WHAT TO DO » From the data that follows, print exactly the lines starting at the one containing "clean up the" and ending at the one containing "Then, we extract"; include both of them and nothing more.

%%

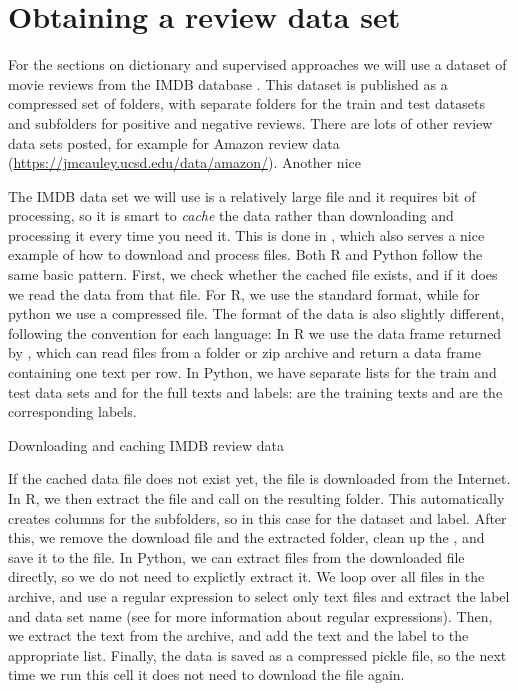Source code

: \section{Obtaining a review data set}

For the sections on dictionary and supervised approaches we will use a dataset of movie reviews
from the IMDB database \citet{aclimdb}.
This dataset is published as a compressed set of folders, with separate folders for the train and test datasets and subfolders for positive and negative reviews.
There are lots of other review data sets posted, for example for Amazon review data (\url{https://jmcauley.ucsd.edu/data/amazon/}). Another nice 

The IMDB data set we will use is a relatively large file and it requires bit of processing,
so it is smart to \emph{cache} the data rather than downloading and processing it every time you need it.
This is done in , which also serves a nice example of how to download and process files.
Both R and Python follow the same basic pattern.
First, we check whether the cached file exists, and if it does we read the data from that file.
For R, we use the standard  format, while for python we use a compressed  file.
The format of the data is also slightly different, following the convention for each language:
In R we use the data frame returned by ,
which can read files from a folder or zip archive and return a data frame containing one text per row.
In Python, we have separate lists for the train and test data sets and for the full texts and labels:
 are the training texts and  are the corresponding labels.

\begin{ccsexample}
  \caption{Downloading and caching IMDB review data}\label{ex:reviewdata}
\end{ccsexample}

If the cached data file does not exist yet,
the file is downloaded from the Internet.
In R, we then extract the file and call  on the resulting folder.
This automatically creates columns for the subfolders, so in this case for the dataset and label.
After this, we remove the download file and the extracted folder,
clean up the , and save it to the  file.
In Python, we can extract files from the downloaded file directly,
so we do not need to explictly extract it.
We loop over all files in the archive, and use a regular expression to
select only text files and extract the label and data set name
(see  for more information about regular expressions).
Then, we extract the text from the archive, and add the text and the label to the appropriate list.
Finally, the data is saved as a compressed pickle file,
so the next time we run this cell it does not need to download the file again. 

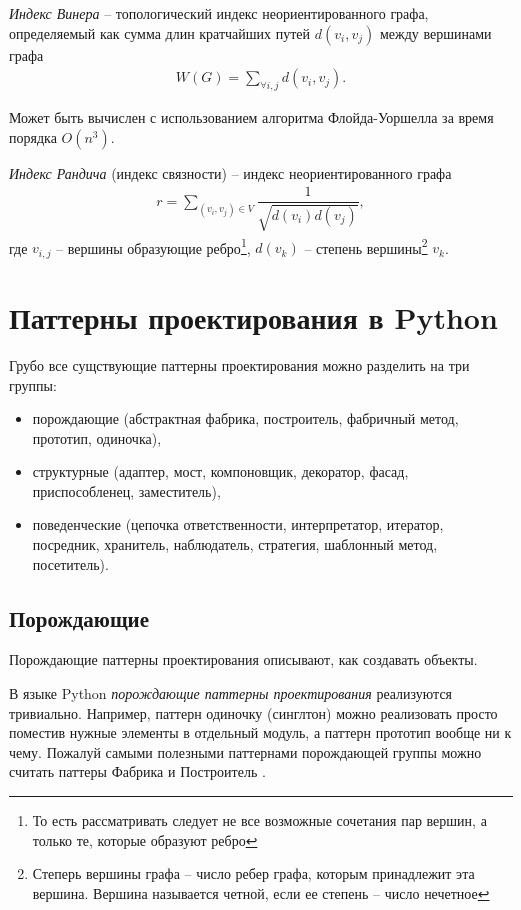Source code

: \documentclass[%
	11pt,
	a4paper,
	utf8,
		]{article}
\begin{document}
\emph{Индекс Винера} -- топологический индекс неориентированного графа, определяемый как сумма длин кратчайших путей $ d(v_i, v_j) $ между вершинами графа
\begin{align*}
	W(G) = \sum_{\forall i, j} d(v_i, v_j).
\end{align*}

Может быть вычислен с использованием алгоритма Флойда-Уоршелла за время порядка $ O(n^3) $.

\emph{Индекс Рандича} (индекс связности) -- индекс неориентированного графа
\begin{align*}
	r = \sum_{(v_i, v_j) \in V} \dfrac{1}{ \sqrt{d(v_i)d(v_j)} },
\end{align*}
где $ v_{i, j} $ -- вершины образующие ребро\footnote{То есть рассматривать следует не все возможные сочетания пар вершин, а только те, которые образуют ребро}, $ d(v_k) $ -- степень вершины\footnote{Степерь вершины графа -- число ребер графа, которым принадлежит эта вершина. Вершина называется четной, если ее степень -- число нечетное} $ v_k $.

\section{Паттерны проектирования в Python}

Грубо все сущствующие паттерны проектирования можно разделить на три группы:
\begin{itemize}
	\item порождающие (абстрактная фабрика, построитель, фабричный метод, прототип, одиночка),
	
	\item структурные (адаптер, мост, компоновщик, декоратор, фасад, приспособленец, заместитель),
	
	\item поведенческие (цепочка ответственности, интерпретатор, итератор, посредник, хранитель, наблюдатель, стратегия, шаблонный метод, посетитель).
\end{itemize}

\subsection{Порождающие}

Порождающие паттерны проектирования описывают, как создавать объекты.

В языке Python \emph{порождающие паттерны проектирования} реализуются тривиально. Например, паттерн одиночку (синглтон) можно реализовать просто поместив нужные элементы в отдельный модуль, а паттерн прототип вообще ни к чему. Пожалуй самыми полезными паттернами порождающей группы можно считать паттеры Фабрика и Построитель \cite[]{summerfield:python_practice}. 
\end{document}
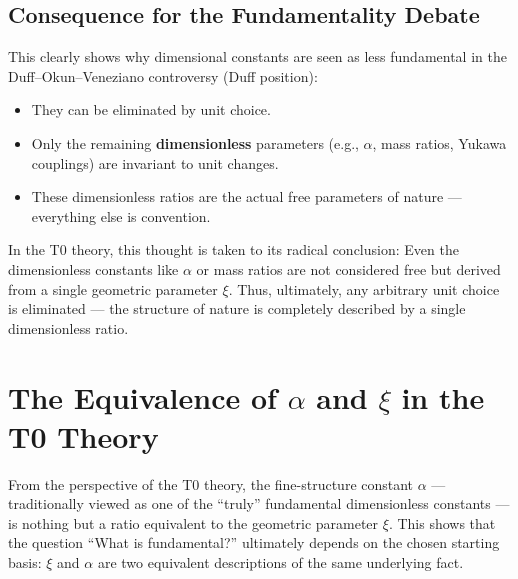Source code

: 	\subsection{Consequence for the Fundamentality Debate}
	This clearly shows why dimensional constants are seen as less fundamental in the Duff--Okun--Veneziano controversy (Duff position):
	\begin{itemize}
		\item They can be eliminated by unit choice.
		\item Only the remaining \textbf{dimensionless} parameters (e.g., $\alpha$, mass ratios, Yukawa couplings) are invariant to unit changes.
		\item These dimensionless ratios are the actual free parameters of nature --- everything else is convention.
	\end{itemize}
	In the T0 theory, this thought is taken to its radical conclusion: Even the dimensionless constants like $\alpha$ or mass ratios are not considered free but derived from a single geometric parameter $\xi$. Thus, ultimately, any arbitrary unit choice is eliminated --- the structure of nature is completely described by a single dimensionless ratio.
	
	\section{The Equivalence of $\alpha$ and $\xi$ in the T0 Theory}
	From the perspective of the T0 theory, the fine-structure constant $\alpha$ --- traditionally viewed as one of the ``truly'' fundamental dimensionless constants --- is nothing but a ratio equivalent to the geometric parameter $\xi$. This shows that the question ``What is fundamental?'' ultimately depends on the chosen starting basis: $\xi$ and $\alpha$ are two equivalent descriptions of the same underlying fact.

%%

RESPONSE »
clean up the , and save it to the  file.
In Python, we can extract files from the downloaded file directly,
so we do not need to explictly extract it.
We loop over all files in the archive, and use a regular expression to
select only text files and extract the label and data set name
(see  for more information about regular expressions).
Then, we extract the text from the archive, and add the text and the label to the appropriate list.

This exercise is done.